Where to start? Doyle, who led an amazing life to rival that of Holmes’, wrote quite the page-turner when he wrote A Study in Scarlet. Rarely do I find a book about which I can honestly say that, but I really couldn’t put this book down. The words flowed effortlessly from the page to my eyes and the language is so smooth and beautiful, I could hardly believe that the story is a century-and-a-quarter old. To summarize, this book is flawless.

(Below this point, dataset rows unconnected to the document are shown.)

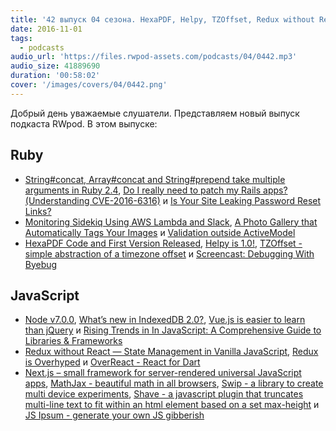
 ```yaml
---
title: '42 выпуск 04 сезона. HexaPDF, Helpy, TZOffset, Redux without React, Next.js, Swip, Shave, MathJax, JS Ipsum и прочее'
date: 2016-11-01
tags:
  - podcasts
audio_url: 'https://files.rwpod-assets.com/podcasts/04/0442.mp3'
audio_size: 41889690
duration: '00:58:02'
cover: '/images/covers/04/0442.png'
---
```


Добрый день уважаемые слушатели. Представляем новый выпуск подкаста RWpod. В этом выпуске:

## Ruby

- [String#concat, Array#concat and String#prepend take multiple arguments in Ruby 2.4](http://blog.bigbinary.com/2016/10/28/string-array-concat-and-string-prepend-take-multiple-arguments-in-ruby-2-4.html), [Do I really need to patch my Rails apps? (Understanding CVE-2016-6316)](http://ducktypelabs.com/do-i-really-need-to-upgrade-my-rails-apps/) и [Is Your Site Leaking Password Reset Links?](https://robots.thoughtbot.com/is-your-site-leaking-password-reset-links)
- [Monitoring Sidekiq Using AWS Lambda and Slack](http://brandonhilkert.com/blog/monitoring-sidekiq-using-aws-lambda-and-slack/), [A Photo Gallery that Automatically Tags Your Images](https://blog.rebased.pl/2016/10/25/computer-vision-2.html) и [Validation outside ActiveModel](http://blog.ragnarson.com/2016/10/26/validation-outside-activemodel.html)
- [HexaPDF Code and First Version Released](http://gettalong.org/blog/2016/hexapdf-code-and-first-version-released.html), [Helpy is 1.0!](https://helpy.io/blog/helpy-1.0/), [TZOffset - simple abstraction of a timezone offset](https://github.com/molybdenum-99/tz_offset) и [Screencast: Debugging With Byebug](http://www.rubypigeon.com/posts/screencast-debugging-with-byebug/)

## JavaScript

- [Node v7.0.0](https://nodejs.org/en/blog/release/v7.0.0/), [What’s new in IndexedDB 2.0?](https://hacks.mozilla.org/2016/10/whats-new-in-indexeddb-2-0/), [Vue.js is easier to learn than jQuery](https://medium.com/js-dojo/vue-js-is-easier-to-learn-than-jquery-abbbb9c12cf8) и [Rising Trends in In JavaScript: A Comprehensive Guide to Libraries & Frameworks](https://envato.com/blog/rising-trends-in-javascript/)
- [Redux without React — State Management in Vanilla JavaScript](https://www.sitepoint.com/redux-without-react-state-management-vanilla-javascript/), [Redux is Overhyped](https://medium.com/@shakiba/redux-is-overhyped-3ad6e42b7730) и [OverReact - React for Dart](https://workiva.github.io/over_react/)
- [Next.js – small framework for server-rendered universal JavaScript apps](https://zeit.co/blog/next), [MathJax - beautiful math in all browsers](https://www.mathjax.org/), [Swip - a library to create multi device experiments](https://github.com/paulsonnentag/swip), [Shave - a javascript plugin that truncates multi-line text to fit within an html element based on a set max-height](https://dollarshaveclub.github.io/shave/) и [JS Ipsum - generate your own JS gibberish](http://jsipsum.lunarlogic.io/)
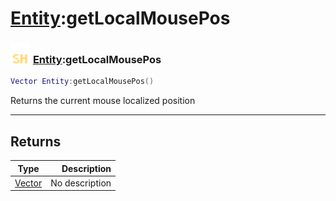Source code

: # [Entity](../entity/README.md):getLocalMousePos

### <img src="../../.gitbook/assets/shared.png" width="32" height="32" /> [Entity](../entity/README.md):getLocalMousePos

```lua
Vector Entity:getLocalMousePos()
```

Returns the current mouse localized position<br>

-----------------
## Returns

| Type   | Description |
| ------ | ----------: |
| [Vector](../vector/README.md) | No description |
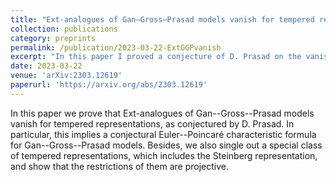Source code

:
 ```yaml
---
title: "Ext-analogues of Gan–Gross–Prasad models vanish for tempered representations"
collection: publications
category: preprints
permalink: /publication/2023-03-22-ExtGGPvanish
excerpt: "In this paper I proved a conjecture of D. Prasad on the vanishing of Ext-analogues of Gan-–Gross–-Prasad models. This result can be regarded as a Kodaira's vanishing theorem in the branching laws."
date: 2023-03-22
venue: 'arXiv:2303.12619'
paperurl: 'https://arxiv.org/abs/2303.12619'
---
```

In this paper we prove that Ext-analogues of Gan--Gross--Prasad models vanish for tempered representations, as conjectured by D. Prasad. In particular, this implies a conjectural Euler--Poincaré characteristic formula for Gan--Gross--Prasad models. Besides, we also single out a special class of tempered representations, which includes the Steinberg representation, and show that the restrictions of them are projective.
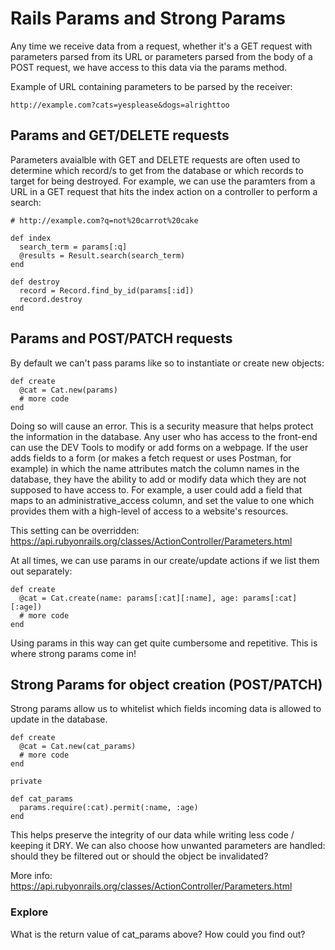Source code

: # Rails Params and Strong Params
Any time we receive data from a request, whether it's a GET request with parameters parsed from its URL or parameters parsed from the body of a POST request, we have access to this data via the params method.

Example of URL containing parameters to be parsed by the receiver:
```
http://example.com?cats=yesplease&dogs=alrighttoo
```

## Params and GET/DELETE requests
Parameters avaialble with GET and DELETE requests are often used to determine which record/s to get from the database or which records to target for being destroyed. For example, we can use the paramters from a URL in a GET request that hits the index action on a controller to perform a search:
```
# http://example.com?q=not%20carrot%20cake

def index
  search_term = params[:q]
  @results = Result.search(search_term)
end

def destroy
  record = Record.find_by_id(params[:id])
  record.destroy
end
```

## Params and POST/PATCH requests
By default we can't pass params like so to instantiate or create new objects:
```
def create
  @cat = Cat.new(params)
  # more code
end
```

Doing so will cause an error. This is a security measure that helps protect the information in the database. Any user who has access to the front-end can use the DEV Tools to modify or add forms on a webpage. If the user adds fields to a form (or makes a fetch request or uses Postman, for example) in which the name attributes match the column names in the database, they have the ability to add or modify data which they are not supposed to have access to. For example, a user could add a field that maps to an administrative_access column, and set the value to one which provides them with a high-level of access to a website's resources.

This setting can be overridden: https://api.rubyonrails.org/classes/ActionController/Parameters.html

At all times, we can use params in our create/update actions if we list them out separately:
```
def create
  @cat = Cat.create(name: params[:cat][:name], age: params[:cat][:age])
  # more code
end
```

Using params in this way can get quite cumbersome and repetitive. This is where strong params come in!

## Strong Params for object creation (POST/PATCH)
Strong params allow us to whitelist which fields incoming data is allowed to update in the database.
```
def create
  @cat = Cat.new(cat_params)
  # more code
end

private

def cat_params
  params.require(:cat).permit(:name, :age)
end
```

This helps preserve the integrity of our data while writing less code / keeping it DRY. We can also choose how unwanted parameters are handled: should they be filtered out or should the object be invalidated? 

More info: https://api.rubyonrails.org/classes/ActionController/Parameters.html

### Explore
What is the return value of cat_params above? How could you find out?
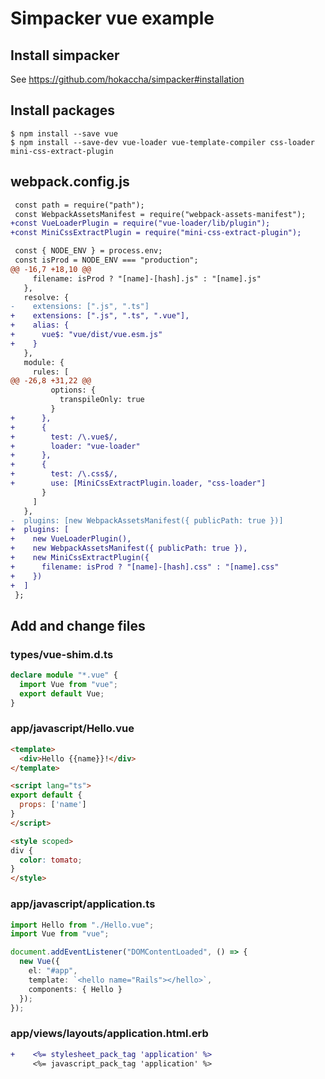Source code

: # Simpacker vue example

## Install simpacker

See https://github.com/hokaccha/simpacker#installation

## Install packages

```
$ npm install --save vue
$ npm install --save-dev vue-loader vue-template-compiler css-loader mini-css-extract-plugin
```

## webpack.config.js

```diff
 const path = require("path");
 const WebpackAssetsManifest = require("webpack-assets-manifest");
+const VueLoaderPlugin = require("vue-loader/lib/plugin");
+const MiniCssExtractPlugin = require("mini-css-extract-plugin");

 const { NODE_ENV } = process.env;
 const isProd = NODE_ENV === "production";
@@ -16,7 +18,10 @@
     filename: isProd ? "[name]-[hash].js" : "[name].js"
   },
   resolve: {
-    extensions: [".js", ".ts"]
+    extensions: [".js", ".ts", ".vue"],
+    alias: {
+      vue$: "vue/dist/vue.esm.js"
+    }
   },
   module: {
     rules: [
@@ -26,8 +31,22 @@
         options: {
           transpileOnly: true
         }
+      },
+      {
+        test: /\.vue$/,
+        loader: "vue-loader"
+      },
+      {
+        test: /\.css$/,
+        use: [MiniCssExtractPlugin.loader, "css-loader"]
       }
     ]
   },
-  plugins: [new WebpackAssetsManifest({ publicPath: true })]
+  plugins: [
+    new VueLoaderPlugin(),
+    new WebpackAssetsManifest({ publicPath: true }),
+    new MiniCssExtractPlugin({
+      filename: isProd ? "[name]-[hash].css" : "[name].css"
+    })
+  ]
 };
 ```

## Add and change files

### types/vue-shim.d.ts

```typescript
declare module "*.vue" {
  import Vue from "vue";
  export default Vue;
}
```

### app/javascript/Hello.vue

```html
<template>
  <div>Hello {{name}}!</div>
</template>

<script lang="ts">
export default {
  props: ['name']
}
</script>

<style scoped>
div {
  color: tomato;
}
</style>
```

### app/javascript/application.ts

```typescript
import Hello from "./Hello.vue";
import Vue from "vue";

document.addEventListener("DOMContentLoaded", () => {
  new Vue({
    el: "#app",
    template: `<hello name="Rails"></hello>`,
    components: { Hello }
  });
});
```

### app/views/layouts/application.html.erb

```diff
+    <%= stylesheet_pack_tag 'application' %>
     <%= javascript_pack_tag 'application' %>
```
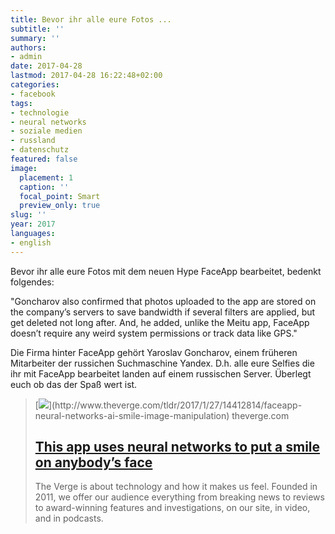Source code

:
 ```yaml
---
title: Bevor ihr alle eure Fotos ...
subtitle: ''
summary: ''
authors:
- admin
date: 2017-04-28
lastmod: 2017-04-28 16:22:48+02:00
categories:
- facebook
tags:
- technologie
- neural networks
- soziale medien
- russland
- datenschutz
featured: false
image:
  placement: 1
  caption: ''
  focal_point: Smart
  preview_only: true
slug: ''
year: 2017
languages:
- english
---
```


Bevor ihr alle eure Fotos mit dem neuen Hype FaceApp bearbeitet, bedenkt folgendes:

"Goncharov also confirmed that photos uploaded to the app are stored on the company’s servers to save bandwidth if several filters are applied, but get deleted not long after. And, he added, unlike the Meitu app, FaceApp doesn’t require any weird system permissions or track data like GPS."

Die Firma hinter FaceApp gehört Yaroslav Goncharov, einem früheren Mitarbeiter der russichen Suchmaschine Yandex. D.h. alle eure Selfies die ihr mit FaceApp bearbeitet landen auf einem russischen Server. Überlegt euch ob das der Spaß wert ist.
> [![](https://cdn.vox-cdn.com/thumbor/O8x-iuqyJMb5FgvxqAj7JpHHhyI=/0x0:1500x937/1200x628/filters:focal(750x469:751x470)/cdn2.vox-cdn.com/uploads/chorus_asset/file/7882007/trump_happy_sad_bigger.jpg)](http://www.theverge.com/tldr/2017/1/27/14412814/faceapp-neural-networks-ai-smile-image-manipulation)
> theverge.com
> ## [This app uses neural networks to put a smile on anybody’s face](http://www.theverge.com/tldr/2017/1/27/14412814/faceapp-neural-networks-ai-smile-image-manipulation)
>
>The Verge is about technology and how it makes us feel. Founded in 2011, we offer our audience everything from breaking news to reviews to award-winning features and investigations, on our site, in video, and in podcasts.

The story introduces the characters Sherlock Holmes and his companion Dr. John Watson, the narrator of the story and subsequent stories. The first part of the story revolves around Holmes, the world’s only consulting detective, who amazes Watson and the police investigators as he solves two murders using the subtlest of clues. Watson, ever-faithful, provides a vivid description of the events. The second part of the book gives a sort of objective back-story of the events leading up to the murders, jumping all the way to Utah and the Mormon pilgrims as they found Salt Lake City. This second part has become controversial among Mormon readers.
But don’t think that Holmes is without flaws! No protagonist can be interesting without faults. Holmes, for instance, is incredibly ignorant of many commonly-known facts: that the Earth revolves around the sun is unrelated to criminology and so is a mystery to him. Holmes often slips into depressive moods when bored and has little patience for the feelings of others. But his brilliance and heroism and sense of justice really do make him one of the greatest and most iconic literary characters of all time.
In short, though this book has garnered controversy due to its depiction of Mormons and Mormonism, this book is the perfect introduction to classic English literature.